Markey: It is a big deal. What sounds so simple-sorting your customers into promoters, passives and detractors-turns out in practice to have profound impacts for your culture, the way you organize the processes by which you run the business. As an example, in most of the companies that are doing this really well, you have infrastructure to help figure out which customers are promoters, passives and detractors, to take action against that and to figure out what the value would be of turning a detractor into a promoter or turning hundreds or thousands of customers from detractors into promoters. You end up having the guys in product development suddenly changing the way that they think about success. Instead of just getting the product launch out and having lots of initial sales, they now not only have to have lots of initial sales, but they have to have a high Net Promoter Score. In fact, at Logitech, each successive product release has to have a higher Net Promoter Score than the one before it. At Intuit they do the same thing. It actually changes their perspective in the development of new products.

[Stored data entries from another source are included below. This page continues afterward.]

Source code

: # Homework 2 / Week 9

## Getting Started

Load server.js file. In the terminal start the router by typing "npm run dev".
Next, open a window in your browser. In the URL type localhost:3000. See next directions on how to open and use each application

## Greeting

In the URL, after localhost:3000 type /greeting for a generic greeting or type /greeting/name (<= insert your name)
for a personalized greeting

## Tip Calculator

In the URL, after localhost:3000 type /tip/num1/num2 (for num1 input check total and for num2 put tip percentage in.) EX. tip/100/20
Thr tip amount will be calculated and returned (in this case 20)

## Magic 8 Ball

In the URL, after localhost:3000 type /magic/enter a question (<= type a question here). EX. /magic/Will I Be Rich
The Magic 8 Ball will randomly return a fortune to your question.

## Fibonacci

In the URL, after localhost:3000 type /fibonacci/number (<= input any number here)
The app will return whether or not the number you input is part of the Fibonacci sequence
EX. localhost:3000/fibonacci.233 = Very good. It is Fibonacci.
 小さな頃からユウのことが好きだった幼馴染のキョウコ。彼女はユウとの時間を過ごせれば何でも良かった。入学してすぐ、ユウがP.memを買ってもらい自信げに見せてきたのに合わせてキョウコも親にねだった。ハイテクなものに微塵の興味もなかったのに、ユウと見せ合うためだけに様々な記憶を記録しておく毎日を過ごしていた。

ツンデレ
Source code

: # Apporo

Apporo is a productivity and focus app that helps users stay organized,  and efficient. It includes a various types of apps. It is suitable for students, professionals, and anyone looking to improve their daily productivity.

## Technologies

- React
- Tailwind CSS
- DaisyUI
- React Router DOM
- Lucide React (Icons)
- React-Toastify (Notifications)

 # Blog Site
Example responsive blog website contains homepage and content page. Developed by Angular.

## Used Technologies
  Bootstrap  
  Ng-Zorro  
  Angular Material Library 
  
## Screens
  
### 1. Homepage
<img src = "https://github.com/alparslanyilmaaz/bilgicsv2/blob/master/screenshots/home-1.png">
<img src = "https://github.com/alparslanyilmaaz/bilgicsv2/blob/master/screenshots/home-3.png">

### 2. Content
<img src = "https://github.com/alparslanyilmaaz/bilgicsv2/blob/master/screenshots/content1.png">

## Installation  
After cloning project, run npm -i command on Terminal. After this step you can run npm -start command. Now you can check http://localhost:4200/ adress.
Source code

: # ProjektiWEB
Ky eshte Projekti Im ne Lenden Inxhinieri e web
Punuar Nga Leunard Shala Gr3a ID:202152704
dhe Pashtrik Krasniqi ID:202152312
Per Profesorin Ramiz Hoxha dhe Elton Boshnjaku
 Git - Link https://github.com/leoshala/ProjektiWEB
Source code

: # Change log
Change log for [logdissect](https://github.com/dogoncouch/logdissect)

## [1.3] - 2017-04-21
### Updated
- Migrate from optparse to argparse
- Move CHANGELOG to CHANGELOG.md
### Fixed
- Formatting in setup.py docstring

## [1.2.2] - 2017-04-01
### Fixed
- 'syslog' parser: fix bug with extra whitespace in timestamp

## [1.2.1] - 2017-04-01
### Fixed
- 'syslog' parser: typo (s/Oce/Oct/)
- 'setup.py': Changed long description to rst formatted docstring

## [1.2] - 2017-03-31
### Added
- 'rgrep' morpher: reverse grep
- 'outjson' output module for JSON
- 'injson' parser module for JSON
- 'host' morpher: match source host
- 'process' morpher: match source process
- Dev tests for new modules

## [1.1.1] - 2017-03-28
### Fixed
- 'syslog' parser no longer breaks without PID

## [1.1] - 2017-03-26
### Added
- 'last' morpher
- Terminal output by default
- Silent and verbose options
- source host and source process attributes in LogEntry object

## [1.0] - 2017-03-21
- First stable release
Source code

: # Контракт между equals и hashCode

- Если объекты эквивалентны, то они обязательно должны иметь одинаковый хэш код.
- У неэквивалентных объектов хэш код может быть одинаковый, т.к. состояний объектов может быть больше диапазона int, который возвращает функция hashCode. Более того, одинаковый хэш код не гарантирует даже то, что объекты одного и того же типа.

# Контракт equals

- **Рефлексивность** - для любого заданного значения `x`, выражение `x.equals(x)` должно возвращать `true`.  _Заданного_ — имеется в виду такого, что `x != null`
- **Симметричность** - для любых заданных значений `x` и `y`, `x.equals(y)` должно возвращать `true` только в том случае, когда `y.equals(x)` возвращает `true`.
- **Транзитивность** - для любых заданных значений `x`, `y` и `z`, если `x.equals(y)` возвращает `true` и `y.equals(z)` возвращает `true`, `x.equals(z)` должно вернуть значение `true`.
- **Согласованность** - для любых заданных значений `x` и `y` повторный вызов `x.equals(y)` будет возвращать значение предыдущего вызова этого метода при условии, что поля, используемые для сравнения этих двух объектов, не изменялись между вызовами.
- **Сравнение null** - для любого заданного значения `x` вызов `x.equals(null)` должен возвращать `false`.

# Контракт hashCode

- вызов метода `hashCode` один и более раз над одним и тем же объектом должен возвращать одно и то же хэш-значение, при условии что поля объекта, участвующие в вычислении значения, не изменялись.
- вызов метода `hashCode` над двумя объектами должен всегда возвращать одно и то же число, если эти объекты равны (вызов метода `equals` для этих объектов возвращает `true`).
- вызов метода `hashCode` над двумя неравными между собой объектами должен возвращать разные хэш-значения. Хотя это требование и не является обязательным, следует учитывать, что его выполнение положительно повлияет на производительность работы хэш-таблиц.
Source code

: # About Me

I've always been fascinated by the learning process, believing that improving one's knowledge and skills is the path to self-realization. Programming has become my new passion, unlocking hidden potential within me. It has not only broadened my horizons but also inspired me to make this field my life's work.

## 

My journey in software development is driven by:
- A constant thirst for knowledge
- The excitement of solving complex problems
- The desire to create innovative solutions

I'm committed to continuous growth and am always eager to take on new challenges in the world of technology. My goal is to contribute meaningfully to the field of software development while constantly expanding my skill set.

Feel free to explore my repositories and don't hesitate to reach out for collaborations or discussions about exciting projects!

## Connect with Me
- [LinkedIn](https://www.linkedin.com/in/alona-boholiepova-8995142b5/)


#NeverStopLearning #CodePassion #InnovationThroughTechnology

Fader: I’m interested in the step beyond. I have a recent book on customer centricity that says companies need to be following a fundamentally different strategy: Let’s sort out different kinds of customers—the good from the bad—and realign everything we do, from product development on down, around the better kinds of customers. Are we seeing fundamental shifts in strategy as people have something like NPS to guide them?

Markey: We are, although, I would say that the companies that are successful actually start with the principles that you are talking about, Pete. Net Promoter System works best when it’s embedded in a culture or company that fundamentally believes that earning more loyalty from the profitable customers is the strategic outcome that they are trying to create.

The Net Promoter System helps provide guidance about where to focus, what actions to take to get there and how to help tens, hundreds or thousands of individual employees align their actions around that objective. But that doesn’t substitute for business strategy and what you are talking about. I love your new book. What you are talking about there is the more fundamental question: Which customer’s loyalty should I be striving to earn because they are the ones who offer the greatest potential in the marketplace and because my company has skills, capabilities and a market position that allows us to be more successful with that group of customers.

Fader: We have gone from Net Promoter Score, a particular measurement device, to Net Promoter System, a broader system to help companies better appreciate and leverage what they get out of that score. Thinking ahead two or three years, what’s next?

Markey: I think you are going to see two big areas of focus from us and from our clients, the members of the NPS Loyalty Forum. One we mention in the book: There will be significantly more focus on this linkage between employee advocacy and customer advocacy. We recognize that it is very hard to sustain high levels of customer focus, of customer centricity and of customer advocacy unless you have also earned the same thing from your own employees. There are specific things you can do on the employee advocacy side that lends themselves more to customer advocacy, so that’s one.

The second is around innovation and design for delight, as some people call it, or the process of designing products, services and value propositions that will differentially create promoters. In the early days, partly because its foundation was at GE with Six Sigma, defect elimination, a lot of the emphasis was on rooting out those defects, the things that create detractors. And now we are spending a lot more of our energy around the things that you can do to create promoters and even to what we call “activate” promoters. Give your promoters a voice, a story to tell, a reason to get excited about talking to their friends about your company.